Segment Start: Input
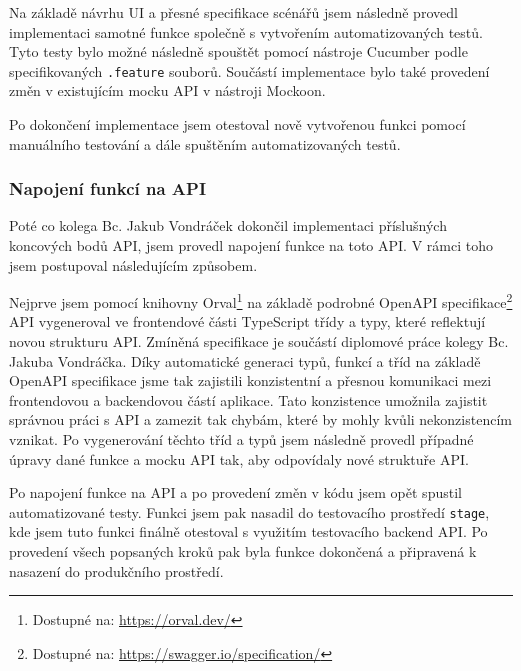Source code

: Na základě návrhu UI a přesné specifikace scénářů jsem následně provedl implementaci samotné funkce společně s vytvořením automatizovaných testů. Tyto testy bylo možné následně spouštět pomocí nástroje Cucumber podle specifikovaných \texttt{.feature} souborů. Součástí implementace bylo také provedení změn v existujícím mocku API v nástroji Mockoon.

Po dokončení implementace jsem otestoval nově vytvořenou funkci pomocí manuálního testování a dále spuštěním automatizovaných testů.

\subsubsection{Napojení funkcí na API}

Poté co kolega Bc. Jakub Vondráček dokončil implementaci příslušných koncových bodů API, jsem provedl napojení funkce na toto API. V rámci toho jsem postupoval následujícím způsobem.

Nejprve jsem pomocí knihovny Orval\footnote{Dostupné na: \href{https://orval.dev/}{https://orval.dev/}} na základě podrobné OpenAPI specifikace\footnote{Dostupné na: \href{https://swagger.io/specification/}{https://swagger.io/specification/}} API vygeneroval ve frontendové části TypeScript třídy a typy, které reflektují novou strukturu API. Zmíněná specifikace je součástí diplomové práce kolegy Bc. Jakuba Vondráčka. Díky automatické generaci typů, funkcí a tříd na základě OpenAPI specifikace jsme tak zajistili konzistentní a přesnou komunikaci mezi frontendovou a backendovou částí aplikace. Tato konzistence umožnila zajistit správnou práci s API a zamezit tak chybám, které by mohly kvůli nekonzistencím vznikat. Po vygenerování těchto tříd a typů jsem následně provedl případné úpravy dané funkce a mocku API tak, aby odpovídaly nové struktuře API.

Po napojení funkce na API a po provedení změn v kódu jsem opět spustil automatizované testy. Funkci jsem pak nasadil do testovacího prostředí \texttt{stage}, kde jsem tuto funkci finálně otestoval s využitím testovacího backend API. Po provedení všech popsaných kroků pak byla funkce dokončená a připravená k nasazení do produkčního prostředí. 

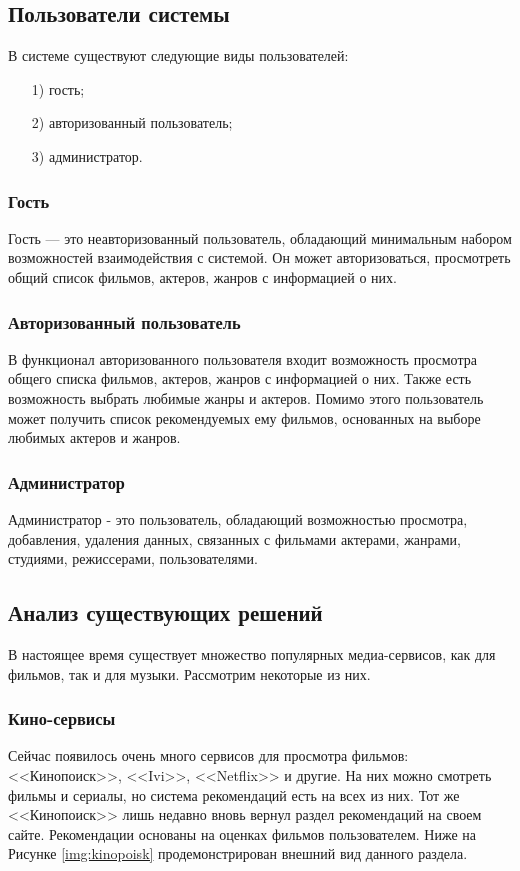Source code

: \subsection{Пользователи системы}
В системе существуют следующие виды пользователей:
\begin{itemize}
	\item[1)] гость;
	\item[2)] авторизованный пользователь;
	\item[3)] администратор.
	
\end{itemize}

\subsubsection{Гость}
Гость — это неавторизованный пользователь, обладающий минимальным набором возможностей взаимодействия с системой. Он может авторизоваться, просмотреть общий список фильмов, актеров, жанров с информацией о них.
\subsubsection{Авторизованный пользователь}
В функционал авторизованного пользователя входит возможность просмотра общего списка фильмов, актеров, жанров с информацией о них. Также есть возможность выбрать любимые жанры и актеров. Помимо этого пользователь может получить список рекомендуемых ему фильмов, основанных на выборе любимых актеров и жанров.
\subsubsection{Администратор}
Администратор - это пользователь, обладающий возможностью просмотра, добавления, удаления данных, связанных с фильмами актерами, жанрами, студиями, режиссерами, пользователями.

\subsection{Анализ существующих решений}
В настоящее время существует множество популярных медиа-сервисов, как для фильмов, так и для музыки. Рассмотрим некоторые из них.

\subsubsection{Кино-сервисы}
Сейчас появилось очень много сервисов для просмотра фильмов: <<Кинопоиск>>, <<Ivi>>, <<Netflix>>  и другие. На них можно смотреть фильмы и сериалы, но система рекомендаций есть на всех из них. Тот же <<Кинопоиск>> лишь недавно вновь вернул раздел рекомендаций на своем сайте. Рекомендации основаны на оценках фильмов пользователем. Ниже на Рисунке \ref{img:kinopoisk} продемонстрирован внешний вид данного раздела.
Segment End: Input
#### Problem to work on:
A faithful, word-for-word copy of the records above, pictures left out, is the answer.

#### Solved problem:
Source code

: Na základě návrhu UI a přesné specifikace scénářů jsem následně provedl implementaci samotné funkce společně s vytvořením automatizovaných testů. Tyto testy bylo možné následně spouštět pomocí nástroje Cucumber podle specifikovaných \texttt{.feature} souborů. Součástí implementace bylo také provedení změn v existujícím mocku API v nástroji Mockoon.

Po dokončení implementace jsem otestoval nově vytvořenou funkci pomocí manuálního testování a dále spuštěním automatizovaných testů.

\subsubsection{Napojení funkcí na API}

Poté co kolega Bc. Jakub Vondráček dokončil implementaci příslušných koncových bodů API, jsem provedl napojení funkce na toto API. V rámci toho jsem postupoval následujícím způsobem.

Nejprve jsem pomocí knihovny Orval\footnote{Dostupné na: \href{https://orval.dev/}{https://orval.dev/}} na základě podrobné OpenAPI specifikace\footnote{Dostupné na: \href{https://swagger.io/specification/}{https://swagger.io/specification/}} API vygeneroval ve frontendové části TypeScript třídy a typy, které reflektují novou strukturu API. Zmíněná specifikace je součástí diplomové práce kolegy Bc. Jakuba Vondráčka. Díky automatické generaci typů, funkcí a tříd na základě OpenAPI specifikace jsme tak zajistili konzistentní a přesnou komunikaci mezi frontendovou a backendovou částí aplikace. Tato konzistence umožnila zajistit správnou práci s API a zamezit tak chybám, které by mohly kvůli nekonzistencím vznikat. Po vygenerování těchto tříd a typů jsem následně provedl případné úpravy dané funkce a mocku API tak, aby odpovídaly nové struktuře API.

Po napojení funkce na API a po provedení změn v kódu jsem opět spustil automatizované testy. Funkci jsem pak nasadil do testovacího prostředí \texttt{stage}, kde jsem tuto funkci finálně otestoval s využitím testovacího backend API. Po provedení všech popsaných kroků pak byla funkce dokončená a připravená k nasazení do produkčního prostředí. 

Source code

: \subsection{Пользователи системы}
В системе существуют следующие виды пользователей:
\begin{itemize}
	\item[1)] гость;
	\item[2)] авторизованный пользователь;
	\item[3)] администратор.
	
\end{itemize}

\subsubsection{Гость}
Гость — это неавторизованный пользователь, обладающий минимальным набором возможностей взаимодействия с системой. Он может авторизоваться, просмотреть общий список фильмов, актеров, жанров с информацией о них.
\subsubsection{Авторизованный пользователь}
В функционал авторизованного пользователя входит возможность просмотра общего списка фильмов, актеров, жанров с информацией о них. Также есть возможность выбрать любимые жанры и актеров. Помимо этого пользователь может получить список рекомендуемых ему фильмов, основанных на выборе любимых актеров и жанров.
\subsubsection{Администратор}
Администратор - это пользователь, обладающий возможностью просмотра, добавления, удаления данных, связанных с фильмами актерами, жанрами, студиями, режиссерами, пользователями.

\subsection{Анализ существующих решений}
В настоящее время существует множество популярных медиа-сервисов, как для фильмов, так и для музыки. Рассмотрим некоторые из них.

\subsubsection{Кино-сервисы}
Сейчас появилось очень много сервисов для просмотра фильмов: <<Кинопоиск>>, <<Ivi>>, <<Netflix>>  и другие. На них можно смотреть фильмы и сериалы, но система рекомендаций есть на всех из них. Тот же <<Кинопоиск>> лишь недавно вновь вернул раздел рекомендаций на своем сайте. Рекомендации основаны на оценках фильмов пользователем. Ниже на Рисунке \ref{img:kinopoisk} продемонстрирован внешний вид данного раздела.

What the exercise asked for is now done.